Native Peoples and Water Rights: Irrigation, Dams, and the Law in Western Canada

By Kenichi Matsui

Review By Jenny Clayton

November 4, 2013

BC Studies no. 167 Autumn 2010  | p. 138-9

Making the jump from studies of static property such as land to the fluid resource of water, Kenichi Matsui’s Native Peoples and Water Rights explores new territory by examining the intersection of Aboriginal rights and control over water in western Canada. Situating his study within North American histories of land, water, and Aboriginal rights, Matsui demonstrates how water rights evolved in different ways in British Columbia and Alberta; how American precedents influenced Canadian legislation, such as the North-West Irrigation Act, 1894; and how shifting weather patterns affected the success, failure, and relevance of irrigation projects on reserves. Matsui argues that Aboriginal peoples, settlers, irrigation and hydroelectric companies, and different levels of government formed unexpected alliances to achieve their competing goals. In this way, he connects his work to the philosophies of colonial theorists, such as Edward Said and Nicholas Thomas, by showing how “intertwined relationships” affected water conflicts at the local level (7-8). These configurations were shaped by a provincial desire for control over resources and the federal goal of creating successful yeoman farmers on and off reserves. Although these arrangements could result in the marginalization of Aboriginal voices and interests, their persistent claims are central to this study. 

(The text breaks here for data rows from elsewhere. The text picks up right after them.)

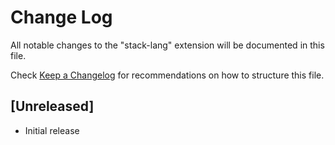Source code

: # Change Log

All notable changes to the "stack-lang" extension will be documented in this file.

Check [Keep a Changelog](http://keepachangelog.com/) for recommendations on how to structure this file.

## [Unreleased]

- Initial release
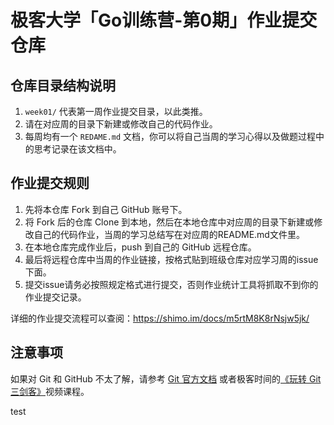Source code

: # 极客大学「Go训练营-第0期」作业提交仓库




## 仓库目录结构说明

1. `week01/` 代表第一周作业提交目录，以此类推。
2. 请在对应周的目录下新建或修改自己的代码作业。
2. 每周均有一个 `REDAME.md` 文档，你可以将自己当周的学习心得以及做题过程中的思考记录在该文档中。

## 作业提交规则
 
1. 先将本仓库 Fork 到自己 GitHub 账号下。
2. 将 Fork 后的仓库 Clone 到本地，然后在本地仓库中对应周的目录下新建或修改自己的代码作业，当周的学习总结写在对应周的README.md文件里。
3. 在本地仓库完成作业后，push 到自己的 GitHub 远程仓库。
4. 最后将远程仓库中当周的作业链接，按格式贴到班级仓库对应学习周的issue下面。
5. 提交issue请务必按照规定格式进行提交，否则作业统计工具将抓取不到你的作业提交记录。 

详细的作业提交流程可以查阅：https://shimo.im/docs/m5rtM8K8rNsjw5jk/ 


## 注意事项

 如果对 Git 和 GitHub 不太了解，请参考 [Git 官方文档](https://git-scm.com/book/zh/v2) 或者极客时间的[《玩转 Git 三剑客》](https://time.geekbang.org/course/intro/145)视频课程。

test
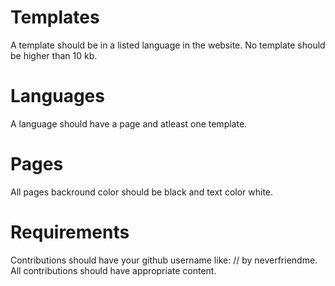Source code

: # Templates
A template should be in a listed language in the website.
No template should be higher than 10 kb.
# Languages
A language should have a page and atleast one template.
# Pages
All pages backround color should be black and text color white.
# Requirements
Contributions should have your github username like:
// by neverfriendme. All contributions should have appropriate content.
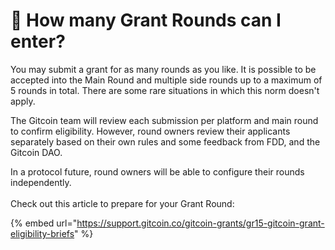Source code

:# 🤔 How many Grant Rounds can I enter?

You may submit a grant for as many rounds as you like. It is possible to be accepted into the Main Round and multiple side rounds up to a maximum of 5 rounds in total. There are some rare situations in which this norm doesn't apply.&#x20;

The Gitcoin team will review each submission per platform and main round to confirm eligibility. However, round owners review their applicants separately based on their own rules and some feedback from FDD, and the Gitcoin DAO.&#x20;

In a protocol future, round owners will be able to configure their rounds independently. \
\
Check out this article to prepare for your Grant Round:

{% embed url="https://support.gitcoin.co/gitcoin-grants/gr15-gitcoin-grant-eligibility-briefs" %}
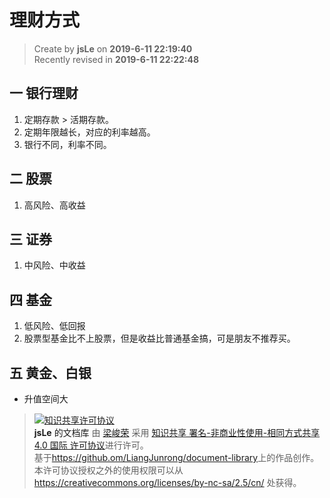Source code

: 理财方式
===

> Create by **jsLe** on **2019-6-11 22:19:40**  
> Recently revised in **2019-6-11 22:22:48**

## 一 银行理财

1. 定期存款 > 活期存款。
2. 定期年限越长，对应的利率越高。
3. 银行不同，利率不同。

## 二 股票

1. 高风险、高收益

## 三 证券

1. 中风险、中收益

## 四 基金

1. 低风险、低回报
2. 股票型基金比不上股票，但是收益比普通基金搞，可是朋友不推荐买。

## 五 黄金、白银

* 升值空间大

> <a rel="license" href="http://creativecommons.org/licenses/by-nc-sa/4.0/"><img alt="知识共享许可协议" style="border-width:0" src="https://i.creativecommons.org/l/by-nc-sa/4.0/88x31.png" /></a><br /><a xmlns:dct="http://purl.org/dc/terms/" property="dct:title">**jsLe** 的文档库</a> 由 <a xmlns:cc="http://creativecommons.org/ns#" href="https://github.com/LiangJunrong/document-library" property="cc:attributionName" rel="cc:attributionURL">梁峻荣</a> 采用 <a rel="license" href="http://creativecommons.org/licenses/by-nc-sa/4.0/">知识共享 署名-非商业性使用-相同方式共享 4.0 国际 许可协议</a>进行许可。<br />基于<a xmlns:dct="http://purl.org/dc/terms/" href="https://github.com/LiangJunrong/document-library" rel="dct:source">https://github.om/LiangJunrong/document-library</a>上的作品创作。<br />本许可协议授权之外的使用权限可以从 <a xmlns:cc="http://creativecommons.org/ns#" href="https://creativecommons.org/licenses/by-nc-sa/2.5/cn/" rel="cc:morePermissions">https://creativecommons.org/licenses/by-nc-sa/2.5/cn/</a> 处获得。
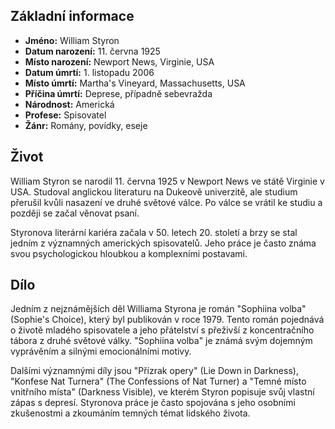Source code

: ## Základní informace

- **Jméno:** William Styron
- **Datum narození:** 11. června 1925
- **Místo narození:** Newport News, Virginie, USA
- **Datum úmrtí:** 1. listopadu 2006
- **Místo úmrtí:** Martha's Vineyard, Massachusetts, USA
- **Příčina úmrtí:** Deprese, případně sebevražda
- **Národnost:** Americká
- **Profese:** Spisovatel
- **Žánr:** Romány, povídky, eseje

## Život

William Styron se narodil 11. června 1925 v Newport News ve státě Virginie v USA. Studoval anglickou literaturu na Dukeově univerzitě, ale studium přerušil kvůli nasazení ve druhé světové válce. Po válce se vrátil ke studiu a později se začal věnovat psaní.

Styronova literární kariéra začala v 50. letech 20. století a brzy se stal jedním z významných amerických spisovatelů. Jeho práce je často známa svou psychologickou hloubkou a komplexními postavami.

## Dílo

Jedním z nejznámějších děl Williama Styrona je román "Sophiina volba" (Sophie's Choice), který byl publikován v roce 1979. Tento román pojednává o životě mladého spisovatele a jeho přátelství s přeživší z koncentračního tábora z druhé světové války. "Sophiina volba" je známá svým dojemným vyprávěním a silnými emocionálními motivy.

Dalšími významnými díly jsou "Přízrak opery" (Lie Down in Darkness), "Konfese Nat Turnera" (The Confessions of Nat Turner) a "Temné místo vnitřního místa" (Darkness Visible), ve kterém Styron popisuje svůj vlastní zápas s depresí. Styronova práce je často spojována s jeho osobními zkušenostmi a zkoumáním temných témat lidského života.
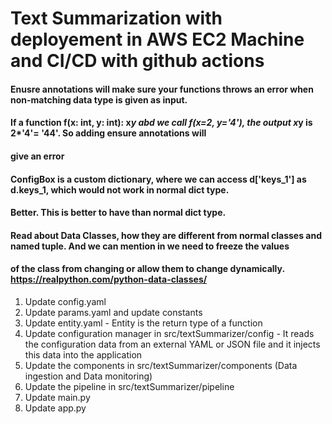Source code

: # Text Summarization with deployement in AWS EC2 Machine and CI/CD with github actions

#### Enusre annotations will make sure your functions throws an error when non-matching data type is given as input.
#### If a function f(x: int, y: int): x*y abd we call f(x=2, y='4'), the output x*y is 2*'4'= '44'. So adding ensure annotations will 
#### give an error

#### ConfigBox is a custom dictionary, where we can access d['keys_1'] as d.keys_1, which would not work in normal dict type.
#### Better. This is better to have than normal dict type.

#### Read about Data Classes, how they are different from normal classes and named tuple. And we can mention in we need to freeze the values
#### of the class from changing or allow them to change dynamically. https://realpython.com/python-data-classes/

1. Update config.yaml
2. Update params.yaml and update constants
3. Update entity.yaml - Entity is the return type of a function
4. Update configuration manager in src/textSummarizer/config - It reads the configuration data from an external YAML or JSON file and it injects this data into the application
5. Update the components in src/textSummarizer/components (Data ingestion and Data monitoring)
6. Update the pipeline in src/textSummarizer/pipeline
7. Update main.py
8. Update app.py


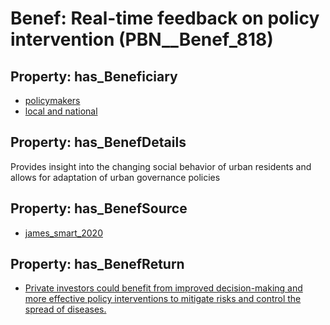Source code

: # Benef: __Real-time feedback on policy intervention__ (PBN__Benef_818)

## Property: has_Beneficiary

* [policymakers](../Stakeholder/PBN__Stakeholder_126)
* [local and national](../Stakeholder/PBN__Stakeholder_331)

## Property: has_BenefDetails

Provides insight into the changing social behavior of urban residents and allows for adaptation of urban governance policies

## Property: has_BenefSource

* [james_smart_2020](../Article/PBN__Article_164)

## Property: has_BenefReturn

* [Private investors could benefit from improved decision-making and more effective policy interventions to mitigate risks and control the spread of diseases.](../BenefReturn/PBN__BenefReturn_887)

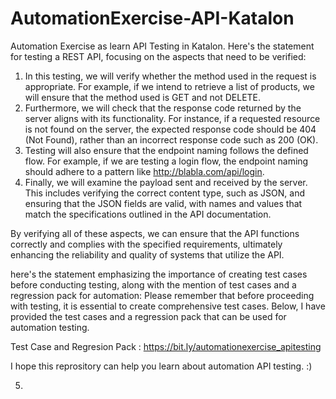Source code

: # AutomationExercise-API-Katalon
Automation Exercise as learn API Testing in Katalon. 
Here's the statement for testing a REST API, focusing on the aspects that need to be verified:

1. In this testing, we will verify whether the method used in the request is appropriate. For example, if we intend to retrieve a list of products, we will ensure that the method used is GET and not DELETE.
2. Furthermore, we will check that the response code returned by the server aligns with its functionality. For instance, if a requested resource is not found on the server, the expected response code should be 404 (Not Found), rather than an incorrect response code such as 200 (OK).
3. Testing will also ensure that the endpoint naming follows the defined flow. For example, if we are testing a login flow, the endpoint naming should adhere to a pattern like http://blabla.com/api/login.
4. Finally, we will examine the payload sent and received by the server. This includes verifying the correct content type, such as JSON, and ensuring that the JSON fields are valid, with names and values that match the specifications outlined in the API documentation.

By verifying all of these aspects, we can ensure that the API functions correctly and complies with the specified requirements, ultimately enhancing the reliability and quality of systems that utilize the API.

here's the statement emphasizing the importance of creating test cases before conducting testing, along with the mention of test cases and a regression pack for automation: Please remember that before proceeding with testing, it is essential to create comprehensive test cases. Below, I have provided the test cases and a regression pack that can be used for automation testing.

Test Case and Regresion Pack : 
https://bit.ly/automationexercise_apitesting

I hope this reprository can help you learn about automation API testing. :) 



5. 
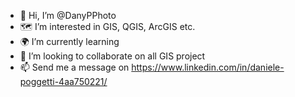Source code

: - 👋 Hi, I’m @DanyPPhoto
- 🗺️ I’m interested in GIS, QGIS, ArcGIS etc. 
- 🌍 I’m currently learning 
- 🚧 I’m looking to collaborate on all GIS project 
- 📫 Send me a message on https://www.linkedin.com/in/daniele-poggetti-4aa750221/

<!---
DanyPPhoto/DanyPPhoto is a ✨ special ✨ repository because its `README.md` (this file) appears on your GitHub profile.
You can click the Preview link to take a look at your changes.
--->
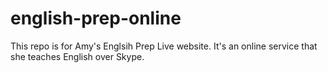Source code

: english-prep-online
===================

This repo is for Amy's Englsih Prep Live website. It's an online service that she teaches English over Skype. 
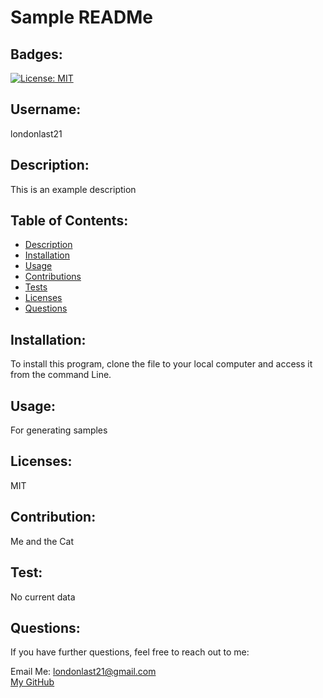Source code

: # Sample READMe
  
  ## Badges: 
  [![License: MIT](https://img.shields.io/badge/License-MIT-yellow.svg)](https://opensource.org/licenses/MIT)

  ## Username: 
  <p>londonlast21</p>
  

  ## Description: 
  <p>This is an example description</p>
  
  

  ## Table of Contents:
  * [Description](#description)
  * [Installation](#installation)
  * [Usage](#usage) 
  * [Contributions](#contributions)
  * [Tests](#tests)
  * [Licenses](#licenses)
  * [Questions](#questions)

 
   
  
  

  ## Installation: 
  <p>To install this program, clone the file to your local computer and access it from the command Line.</p>
  

  ## Usage: 
  <p>For generating samples</p>
  

  ## Licenses: 
  <p>MIT</p>

  

  ## Contribution: 
  <p>Me and the Cat</p>
  

  ## Test: 
  <p>No current data</p>
  
  
  ## Questions:

  If you have further questions, feel free to reach out to me:

  Email Me: <londonlast21@gmail.com>  
  [My GitHub](https://github.com/londonlast21)
  

  
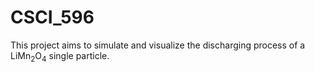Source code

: # CSCI_596

This project aims to simulate and visualize the discharging process of a LiMn<sub>2</sub>O<sub>4</sub> single particle.

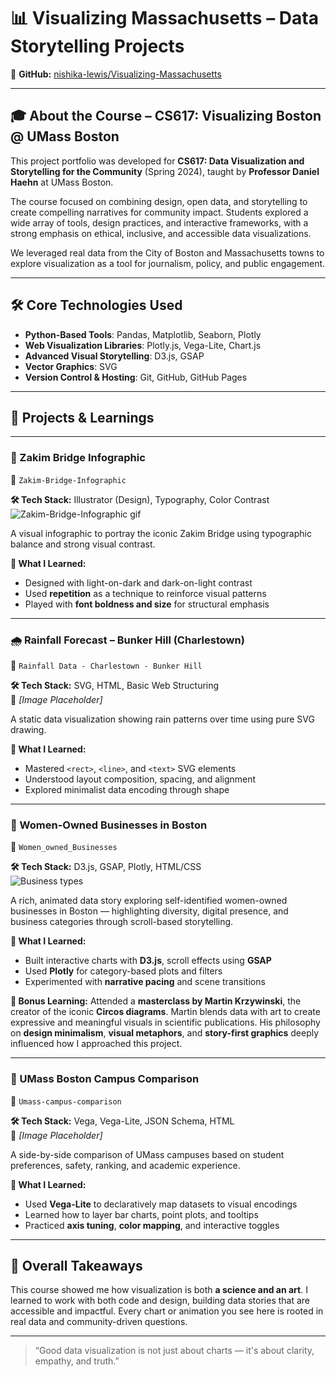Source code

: # 📊 Visualizing Massachusetts – Data Storytelling Projects

📍 **GitHub:** [nishika-lewis/Visualizing-Massachusetts](https://github.com/nishika-lewis/Visualizing-Massachusetts)

---

## 🎓 About the Course – CS617: Visualizing Boston @ UMass Boston

This project portfolio was developed for **CS617: Data Visualization and Storytelling for the Community** (Spring 2024), taught by **Professor Daniel Haehn** at UMass Boston.

The course focused on combining design, open data, and storytelling to create compelling narratives for community impact. Students explored a wide array of tools, design practices, and interactive frameworks, with a strong emphasis on ethical, inclusive, and accessible data visualizations.

We leveraged real data from the City of Boston and Massachusetts towns to explore visualization as a tool for journalism, policy, and public engagement.

---

## 🛠️ Core Technologies Used

- **Python-Based Tools**: Pandas, Matplotlib, Seaborn, Plotly
- **Web Visualization Libraries**: Plotly.js, Vega-Lite, Chart.js
- **Advanced Visual Storytelling**: D3.js, GSAP
- **Vector Graphics**: SVG
- **Version Control & Hosting**: Git, GitHub, GitHub Pages

---

## 📁 Projects & Learnings

---

### 🌉 Zakim Bridge Infographic  
📂 `Zakim-Bridge-Infographic`

**🛠️ Tech Stack:** Illustrator (Design), Typography, Color Contrast  
![Zakim-Bridge-Infographic gif](https://github.com/user-attachments/assets/8f9e0938-e8b5-407a-b1eb-a45ab5b5d699)


A visual infographic to portray the iconic Zakim Bridge using typographic balance and strong visual contrast.

**📘 What I Learned:**
- Designed with light-on-dark and dark-on-light contrast
- Used **repetition** as a technique to reinforce visual patterns
- Played with **font boldness and size** for structural emphasis

---

### 🌧️ Rainfall Forecast – Bunker Hill (Charlestown)  
📂 `Rainfall Data - Charlestown - Bunker Hill`

**🛠️ Tech Stack:** SVG, HTML, Basic Web Structuring  
📸 *[Image Placeholder]*

A static data visualization showing rain patterns over time using pure SVG drawing.

**📘 What I Learned:**
- Mastered `<rect>`, `<line>`, and `<text>` SVG elements
- Understood layout composition, spacing, and alignment
- Explored minimalist data encoding through shape

---

### 🧠 Women-Owned Businesses in Boston  
📂 `Women_owned_Businesses`

**🛠️ Tech Stack:** D3.js, GSAP, Plotly, HTML/CSS  
 ![Business types](https://github.com/user-attachments/assets/3c6160a9-b6ac-4159-9a43-b478ca871483)


A rich, animated data story exploring self-identified women-owned businesses in Boston — highlighting diversity, digital presence, and business categories through scroll-based storytelling.

**📘 What I Learned:**
- Built interactive charts with **D3.js**, scroll effects using **GSAP**
- Used **Plotly** for category-based plots and filters
- Experimented with **narrative pacing** and scene transitions

**🧠 Bonus Learning:**
Attended a **masterclass by Martin Krzywinski**, the creator of the iconic **Circos diagrams**. Martin blends data with art to create expressive and meaningful visuals in scientific publications. His philosophy on **design minimalism**, **visual metaphors**, and **story-first graphics** deeply influenced how I approached this project.

---

### 🏫 UMass Boston Campus Comparison  
📂 `Umass-campus-comparison`

**🛠️ Tech Stack:** Vega, Vega-Lite, JSON Schema, HTML  
📸 *[Image Placeholder]*

A side-by-side comparison of UMass campuses based on student preferences, safety, ranking, and academic experience.

**📘 What I Learned:**
- Used **Vega-Lite** to declaratively map datasets to visual encodings
- Learned how to layer bar charts, point plots, and tooltips
- Practiced **axis tuning**, **color mapping**, and interactive toggles

---

## 🧠 Overall Takeaways

This course showed me how visualization is both **a science and an art**. I learned to work with both code and design, building data stories that are accessible and impactful. Every chart or animation you see here is rooted in real data and community-driven questions.

---

> “Good data visualization is not just about charts — it's about clarity, empathy, and truth.”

The first three chapters deal with the evolution of water rights in North America and the jurisdictional conflict between federal and provincial governments over control of water in British Columbia. Chapters 4 and 5 explore specific case studies in British Columbia and Alberta, beginning in the 1880s: agriculture and irrigation projects by the Kamloops and Neskonlith bands in British Columbia, and by the Tsuu T’ina and Siksika peoples in Alberta. The rise of hydropower and its role in western urbanization is central to Chapter 6, which examines negotiations among the Stoney Nakoda, the federal government, and hydroelectric developers in Calgary over dams within a reserve on the Bow River (1903-38). 

Extensive research into court cases and statutes passed by various levels of colonial, Canadian, and American governments allows Matsui to provide a clear and detailed explanation of the legal complexities of water rights history. He also makes excellent use of files created by the Department of Indian Affairs (RG 10). For a more thorough explanation of local events and decisions in British Columbia, Matsui could have complemented his skilful use of national records with a deeper investigation into provincial records available at the British Columbia Archives. For example, GR 1991, British Columbia – Parks and Outdoor Recreation Division, “Neskonlith Lake Recreation Area, Sept 1953 – Dec. 1974” may have explained how an estate that the Department of Indian Affairs planned to purchase became instead a provincial campground (85). 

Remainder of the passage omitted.